Means in your code above, comment out lines 14, 29, and 52. Instead track the outputBuffer pointers and delete them when the resp. AS is not used inside the scene anymore.

Line 11, 26, 50: Why do you have numEmittedProperties == 1 while emittedProperties == nullptr?

optixAccelBuild() is an asynchronous CUDA launch. While cudaFree() is synchronous, when building AS in parallel with multiple streams you would need to make sure the correct stream is synchronized with cudaSynchronizeStream(your_stream) before deleting the memory.

You should add checks around all OptiX and CUDA calls to verify that they succeeded. Helps debugging tremendously.

Altmice · October 23, 2019, 2:08pm

Thank you,Detlef! Your advice is always precise and timely.

I will keep these output buffers in memory until the IAS will not be used. What puzzles me is that even if I release these buffers by mistake, sometimes the app can still work well. In Optix6, users have less concern about the memory manangement of AS builds and SBT.

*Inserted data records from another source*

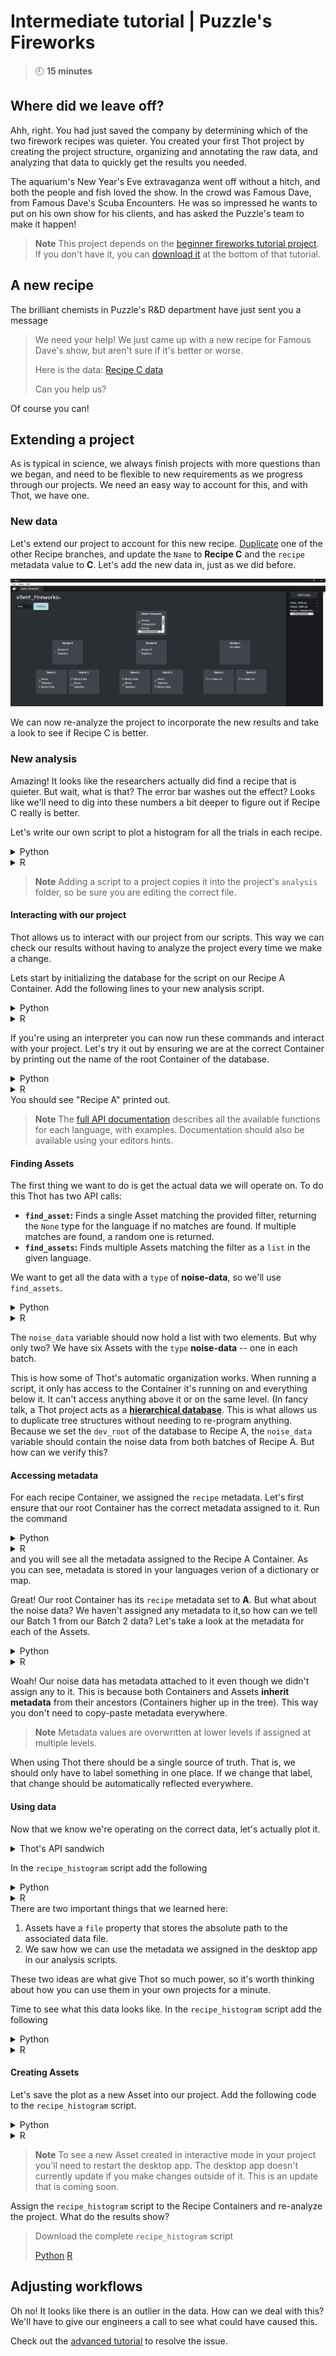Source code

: # Intermediate tutorial | Puzzle's Fireworks
> :clock9: **15 minutes**

## Where did we leave off?
Ahh, right. You had just saved the company by determining which of the two firework recipes was quieter. You created your first Thot project by creating the project structure, organizing and annotating the raw data, and analyzing that data to quickly get the results you needed.

The aquarium's New Year's Eve extravaganza went off without a hitch, and both the people and fish loved the show. In the crowd was Famous Dave, from Famous Dave's Scuba Encounters. He was so impressed he wants to put on his own show for his clients, and has asked the Puzzle's team to make it happen!

> **Note**
> This project depends on the [beginner fireworks tutorial project](/beginner/fireworks).
> If you don't have it, you can [download it](/beginner/fireworks#sharing-results) at the bottom of that tutorial.

## A new recipe
The brilliant chemists in Puzzle's R&D department have just sent you a message
> We need your help!
> We just came up with a new recipe for Famous Dave's show, but aren't sure if it's better or worse.
> 
> Here is the data:
> [Recipe C data](https://resources.thot.so/public/tutorials/intermediate/fireworks/project_resources/data.zip)
>
> Can you help us?

Of course you can!

## Extending a project
As is typical in science, we always finish projects with more questions than we began, and need to be flexible to new requirements as we progress through our projects. We need an easy way to account for this, and with Thot, we have one.

### New data
Let's extend our project to account for this new recipe. [Duplicate](/beginner/fireworks#duplicating-subtrees) one of the other Recipe branches, and update the `Name` to **Recipe C** and the `recipe` metadata value to **C**.
Let's add the new data in, just as we did before.

![Adding Recipe C to the project](images/recipe_c_data.png)

We can now re-analyze the project to incorporate the new results and take a look to see if Recipe C is better.

### New analysis
Amazing! It looks like the researchers actually did find a recipe that is quieter. But wait, what is that? The error bar washes out the effect? Looks like we'll need to dig into these numbers a bit deeper to figure out if Recipe C really is better.

Let's write our own script to plot a histogram for all the trials in each recipe.
<details>
    <summary>Python</summary>
    Create a file called <code>recipe_histogram.py</code>, and add it to the project.
</details>
<details>
    <summary>R</summary>
    Create a file called <code>recipe_histogram.r</code>, and add it to the project.
</details>

> **Note**
> Adding a script to a project copies it into the project's `analysis` folder, so be sure you are editing the correct file.

#### Interacting with our project
Thot allows us to interact with our project from our scripts. This way we can check our results without having to analyze the project every time we make a change.

Lets start by initializing the database for the script on our Recipe A Container.
Add the following lines to your new analysis script.
<details>
    <summary>Python</summary>

    # import libraries
    import pandas as pd
    import thot

    # initialize thot database
    db = thot.Database(dev_root="/absolute/path/to/silent_fireworks/data/Recipe A")
</details>
<details>
    <summary>R</summary>

    # import libraries
    suppressPackageStartupMessages(library(tidyverse))
    library(thot)

    # initialize thot database
    db <- database(dev_root="/absolute/path/to/silent_fireworks/data/Recipe A")
</details>

If you're using an interpreter you can now run these commands and interact with your project.
Let's try it out by ensuring we are at the correct Container by printing out the name of the root Container of the database.
<details>
    <summary>Python</summary>
    
    db.root.name
</details>
<details>
    <summary>R</summary>

    db@root$name
</details>
You should see "Recipe A" printed out. 

> **Note**
> The [full API documentation](/api) describes all the available functions for each language, with examples.
> Documentation should also be available using your editors hints.

#### Finding Assets
The first thing we want to do is get the actual data we will operate on. To do this Thot has two API calls:
+ **`find_asset`:** Finds a single Asset matching the provided filter, returning the `None` type for the language if no matches are found. If multiple matches are found, a random one is returned.
+ **`find_assets`:** Finds multiple Assets matching the filter as a `list` in the given language.

We want to get all the data with a `type` of **noise-data**, so we'll use `find_assets`.
<details>
    <summary>Python</summary>

    # find all data with type `noise-data` in the subtree
    noise_data = db.find_assets(type="noise-data")
</details>
<details>
    <summary>R</summary>

    # find all data with type `noise-data` in the subtree
    noise_data <- db |> find_assets(type="noise-data")
</details>

The `noise_data` variable should now hold a list with two elements. But why only two? We have six Assets with the `type` **noise-data** -- one in each batch.

This is how some of Thot's automatic organization works. When running a script, it only has access to the Container it's running on and everything below it. It can't access anything above it or on the same level.
(In fancy talk, a Thot project acts as a [**hierarchical database**](/api#hierarchical-database). This is what allows us to duplicate tree structures without needing to re-program anything.
Because we set the `dev_root` of the database to Recipe A, the `noise_data` variable should contain the noise data from both batches of Recipe A. But how can we verify this?

#### Accessing metadata
For each recipe Container, we assigned the `recipe` metadata. Let's first ensure that our root Container has the correct metadata assigned to it. Run the command
<details>
    <summary>Python</summary>

    db.root.metadata
</details>
<details>
    <summary>R</summary>

    db@root$metadata
</details>
and you will see all the metadata assigned to the Recipe A Container. As you can see, metadata is stored in your languages verion of a dictionary or map. 

Great! Our root Container has its `recipe` metadata set to **A**. But what about the noise data? We haven't assigned any metadata to it,so how can we tell our Batch 1 from our Batch 2 data? Let's take a look at the metadata for each of the Assets.
<details>
    <summary>Python</summary>

    for data in noise_data:
        print(data.metadata)
</details>
<details>
    <summary>R</summary>

</details>

Woah! Our noise data has metadata attached to it even though we didn't assign any to it. This is because both Containers and Assets **inherit metadata** from their ancestors (Containers higher up in the tree). This way you don't need to copy-paste metadata everywhere. 

> **Note**
> Metadata values are overwritten at lower levels if assigned at multiple levels.

When using Thot there should be a single source of truth. That is, we should only have to label something in one place. If we change that label, that change should be automatically reflected everywhere.

#### Using data
Now that we know we're operating on the correct data, let's actually plot it.
<details>
    <summary>Thot's API sandwich</summary>
    Thot uses a "sandwhich" model for its API, where Thot is the bread. Below you'll see how you start by using Thot to get the data you need from your project. You then do whatever analysis you want (the meat). Finally, you save any new data back into your project.
    [Learn more](/api#sandwich-model)
</details>

In the `recipe_histogram` script add the following
<details>
    <summary>Python</summary>

    # load data into dataframe
    df = []
    for data in noise_data:
        tdf = pd.read_csv(data.file, index_col=0) # get file from Asset
        tdf = tdf.rename(columns={"Volume [dB]": data.metadata["batch"]}) # rename columns by batch
        df.append(tdf)

    df = pd.concat(df, axis=1) # merge dataframes into one
</details>
<details>
    <summary>R</summary>

</details>
There are two important things that we learned here:

1. Assets have a `file` property that stores the absolute path to the associated data file.
2. We saw how we can use the metadata we assigned in the desktop app in our analysis scripts.

These two ideas are what give Thot so much power, so it's worth thinking about how you can use them in your own projects for a minute.

Time to see what this data looks like.
In the `recipe_histogram` script add the following
<details>
    <summary>Python</summary>

    # plot the data
    ax = df.plot.hist(alpha=0.5)
</details>
<details>
    <summary>R</summary>

</details>

#### Creating Assets
Let's save the plot as a new Asset into our project.
Add the following code to the `recipe_histogram` script.
<details>
    <summary>Python</summary>

    # save plot
    fig_path = db.add_asset(
        "noise_data_histogram.png",
        name="Noise Data Histogram",
        tags=["figure"],
        description="Histogram of noise data by batch."
    )

    ax.get_figure().savefig(fig_path)
</details>
<details>
    <summary>R</summary>

</details>

> **Note**
> To see a new Asset created in interactive mode in your project you'll need to restart the desktop app.
> The desktop app doesn't currently update if you make changes outside of it.
> This is an update that is coming soon.

Assign the `recipe_histogram` script to the Recipe Containers and re-analyze the project. What do the results show?

> Download the complete `recipe_histogram` script
> 
> [Python](https://resources.thot.so/public/tutorials/intermediate/fireworks/project_resources/recipe_histogram.py)
> [R](https://resources.thot.so/public/tutorials/intermediate/fireworks/project_resources/recipe_histogram.r)

## Adjusting workflows
Oh no! It looks like there is an outlier in the data. How can we deal with this? 
We'll have to give our engineers a call to see what could have caused this.

Check out the [advanced tutorial](/advanced) to resolve the issue.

numEmittedProperties should be 0 here in line 11,26,50. Mistakes are made when I try to transcribe the code from my notebook. Check marcos are also omitted here for convenience.

Currently I’m running the app with only one stream. I’ll keep in mind to check the stream synchronization.

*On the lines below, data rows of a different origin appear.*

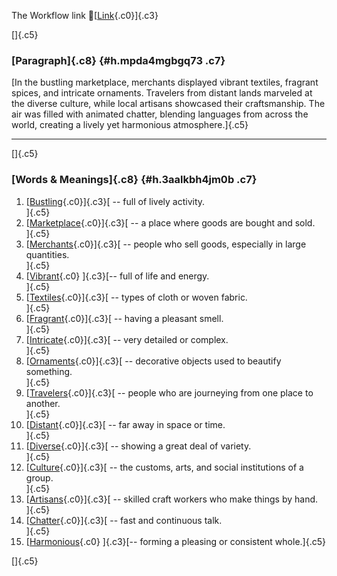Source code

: The Workflow link
👏[[Link](https://www.google.com/url?q=http://www.google.com&sa=D&source=editors&ust=1759792700276366&usg=AOvVaw1OVkB6sGVMJtTvTX1lygdS){.c0}]{.c3}

[]{.c5}

### [Paragraph]{.c8} {#h.mpda4mgbgq73 .c7}

[In the bustling marketplace, merchants displayed vibrant textiles,
fragrant spices, and intricate ornaments. Travelers from distant lands
marveled at the diverse culture, while local artisans showcased their
craftsmanship. The air was filled with animated chatter, blending
languages from across the world, creating a lively yet harmonious
atmosphere.]{.c5}

------------------------------------------------------------------------

[]{.c5}

### [Words & Meanings]{.c8} {#h.3aalkbh4jm0b .c7}

1.  [[Bustling](https://www.google.com/url?q=http://www.google.com&sa=D&source=editors&ust=1759792700277017&usg=AOvVaw0Kcc6KIM0qC0hMjRua_LP_){.c0}]{.c3}[ --
    full of lively activity.\
    ]{.c5}
2.  [[Marketplace](https://www.google.com/url?q=http://www.google.com&sa=D&source=editors&ust=1759792700277142&usg=AOvVaw2H2vik195i2pF2BD6YUisR){.c0}]{.c3}[ --
    a place where goods are bought and sold.\
    ]{.c5}
3.  [[Merchants](https://www.google.com/url?q=http://www.google.com&sa=D&source=editors&ust=1759792700277302&usg=AOvVaw2oLkeLfM9LiT_JI0VrZQNX){.c0}]{.c3}[ --
    people who sell goods, especially in large quantities.\
    ]{.c5}
4.  [[Vibrant](https://www.google.com/url?q=http://www.google.com&sa=D&source=editors&ust=1759792700277440&usg=AOvVaw3uQe4xUI1QMhy8Yijq-Teu){.c0}
    ]{.c3}[-- full of life and energy.\
    ]{.c5}
5.  [[Textiles](https://www.google.com/url?q=http://www.google.com&sa=D&source=editors&ust=1759792700277553&usg=AOvVaw19BS3fzgm83QnS__1MYuxC){.c0}]{.c3}[ --
    types of cloth or woven fabric.\
    ]{.c5}
6.  [[Fragrant](https://www.google.com/url?q=http://www.google.com&sa=D&source=editors&ust=1759792700277674&usg=AOvVaw1_-WR4G0mrJLQ3QAAZdhaq){.c0}]{.c3}[ --
    having a pleasant smell.\
    ]{.c5}
7.  [[Intricate](https://www.google.com/url?q=http://www.google.com&sa=D&source=editors&ust=1759792700277791&usg=AOvVaw2V3Wr9ggKY0Olz2i0O0ihs){.c0}]{.c3}[ --
    very detailed or complex.\
    ]{.c5}
8.  [[Ornaments](https://www.google.com/url?q=http://www.google.com&sa=D&source=editors&ust=1759792700277900&usg=AOvVaw1PnSJBQW9me0dFjdcpJ49M){.c0}]{.c3}[ --
    decorative objects used to beautify something.\
    ]{.c5}
9.  [[Travelers](https://www.google.com/url?q=http://www.google.com&sa=D&source=editors&ust=1759792700278031&usg=AOvVaw0dzqFeYs25vuSqbR5N6Wv-){.c0}]{.c3}[ --
    people who are journeying from one place to another.\
    ]{.c5}
10. [[Distant](https://www.google.com/url?q=http://www.google.com&sa=D&source=editors&ust=1759792700278161&usg=AOvVaw25V3zNBE6uPz6UyhThN6dE){.c0}]{.c3}[ --
    far away in space or time.\
    ]{.c5}
11. [[Diverse](https://www.google.com/url?q=http://www.google.com&sa=D&source=editors&ust=1759792700278267&usg=AOvVaw3cf_1IriYoDv09YoT_qjpp){.c0}]{.c3}[ --
    showing a great deal of variety.\
    ]{.c5}
12. [[Culture](https://www.google.com/url?q=http://www.google.com&sa=D&source=editors&ust=1759792700278378&usg=AOvVaw0tMSZ4CL0E18o0CEc5HqQu){.c0}]{.c3}[ --
    the customs, arts, and social institutions of a group.\
    ]{.c5}
13. [[Artisans](https://www.google.com/url?q=http://www.google.com&sa=D&source=editors&ust=1759792700278506&usg=AOvVaw1_htEcnkzTf3EGF0Mh8zeu){.c0}]{.c3}[ --
    skilled craft workers who make things by hand.\
    ]{.c5}
14. [[Chatter](https://www.google.com/url?q=http://www.google.com&sa=D&source=editors&ust=1759792700278641&usg=AOvVaw0BFculozYCJFMJHHhJkaBB){.c0}]{.c3}[ --
    fast and continuous talk.\
    ]{.c5}
15. [[Harmonious](https://www.google.com/url?q=http://www.google.com&sa=D&source=editors&ust=1759792700278786&usg=AOvVaw3H23L9Eb663jKgJvJgCIUY){.c0}
    ]{.c3}[-- forming a pleasing or consistent whole.]{.c5}

[]{.c5}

Altmice · October 23, 2019, 2:12pm

Upgrating my code from Optix 6 to Optix 7 spends much more effort than I expected, but it is worth to make full use of RT cores.

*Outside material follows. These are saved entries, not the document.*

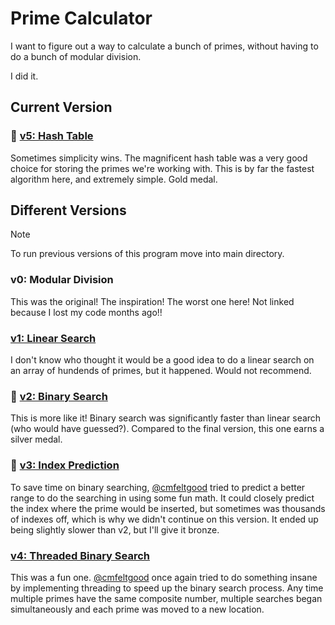 # Prime Calculator

I want to figure out a way to calculate a bunch of primes, without having to do a bunch of modular division.

I did it.

## Current Version

### 🥇 [v5: Hash Table](primes.py)

Sometimes simplicity wins. The magnificent hash table was a very good choice for storing the primes we're working with. This is by far the fastest algorithm here, and extremely simple. Gold medal.

## Different Versions

> [!NOTE]
> To run previous versions of this program move into main directory.

### v0: Modular Division

This was the original! The inspiration! The worst one here! Not linked because I lost my code months ago!!

### [v1: Linear Search](./previous/v1_linearSearch.py)

I don't know who thought it would be a good idea to do a linear search
on an array of hundends of primes, but it happened. Would not recommend.

### 🥈 [v2: Binary Search](./previous/v2_bSearch.py)

This is more like it! Binary search was significantly faster than linear search (who would have guessed?). Compared to the final version, this one earns a silver medal.

### 🥉 [v3: Index Prediction](./previous/v3_indexPrediction.py)

To save time on binary searching, [@cmfeltgood](https://github.com/cmfeltgood) tried to predict a better range to do the searching in using some fun math. It could closely predict the index where the prime would be inserted, but sometimes was thousands of indexes off, which is why we didn't continue on this version. It ended up being slightly slower than v2, but I'll give it bronze.

### [v4: Threaded Binary Search](./previous/v4_bSearchThreads.py)

This was a fun one. [@cmfeltgood](https://github.com/cmfeltgood) once again tried to do something insane by implementing threading to speed up the binary search process. Any time multiple primes have the same composite number, multiple searches began simultaneously and each prime was moved to a new location.
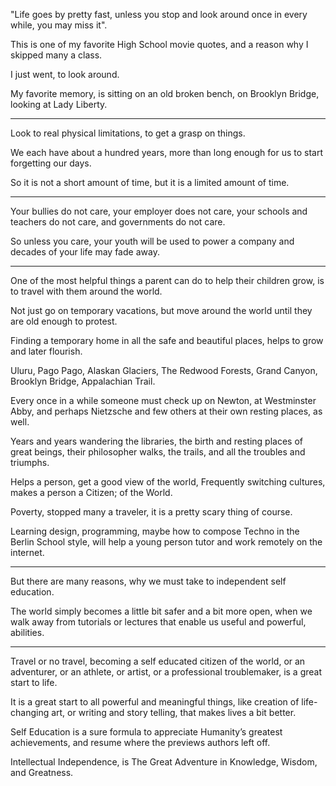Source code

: "Life goes by pretty fast,
unless you stop and look around once in every while, you may miss it".

This is one of my favorite High School movie quotes,
and a reason why I skipped many a class.

I just went,
to look around.

My favorite memory, is sitting on an old broken bench, on Brooklyn Bridge,
looking at Lady Liberty.

---

Look to real physical limitations,
to get a grasp on things.

We each have about a hundred years,
more than long enough for us to start forgetting our days.

So it is not a short amount of time,
but it is a limited amount of time.

---

Your bullies do not care, your employer does not care,
your schools and teachers do not care, and governments do not care.

So unless you care,
your youth will be used to power a company and decades of your life may fade away.

---

One of the most helpful things a parent can do to help their children grow,
is to travel with them around the world.

Not just go on temporary vacations,
but move around the world until they are old enough to protest.

Finding a temporary home in all the safe and beautiful places,
helps to grow and later flourish.

Uluru, Pago Pago, Alaskan Glaciers, The Redwood Forests,
Grand Canyon, Brooklyn Bridge, Appalachian Trail.

Every once in a while someone must check up on Newton, at Westminster Abby,
and perhaps Nietzsche and few others at their own resting places, as well.

Years and years wandering the libraries, the birth and resting places of great beings,
their philosopher walks, the trails, and all the troubles and triumphs.

Helps a person, get a good view of the world,
Frequently switching cultures, makes a person a Citizen; of the World.

Poverty, stopped many a traveler,
it is a pretty scary thing of course.

Learning design, programming, maybe how to compose Techno in the Berlin School style,
will help a young person tutor and work remotely on the internet.

---

But there are many reasons,
why we must take to independent self education.

The world simply becomes a little bit safer and a bit more open,
when we walk away from tutorials or lectures that enable us useful and powerful, abilities.

---

Travel or no travel, becoming a self educated citizen of the world,
or an adventurer, or an athlete, or artist, or a professional troublemaker, is a great start to life.

It is a great start to all powerful and meaningful things,
like creation of life-changing art, or writing and story telling, that makes lives a bit better.

Self Education is a sure formula to appreciate Humanity’s greatest achievements,
and resume where the previews authors left off.

Intellectual Independence,
is The Great Adventure in Knowledge, Wisdom, and Greatness.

dhart · October 23, 2019, 3:02pm

What puzzles me is that even if I release these buffers by mistake, sometimes the app can still work well.

Yes, this is true on CPU too – using memory that has recently been freed is not guaranteed to always crash or trigger an illegal memory access exception. But it’s always unsafe and always incorrect to use already released memory.

Temp buffers and data buffers can be released after building the corresponding GAS or IAS.

A couple of notes about this:

The best practice for temp buffers is to consolidate them when building many acceleration structures. cudaMalloc() and cudaFree() are expensive calls, so if you can, allocate a temp buffer large enough for all your AS builds, and reuse it for every call to optixAccelBuild(). You can then release your temp buffer after the last AS build has finished but before calling optixLaunch(). For many AS builds, we’d recommend building some kind of ring buffer to use as temp space.

Your data buffer (#1) can only be released after building the corresponding AS when your data is built-in triangles. If your data is custom primitives associated with an intersection program, you will need to keep the data buffer alive until after tracing rays, until after your last optixLaunch() call has completed.

–
David.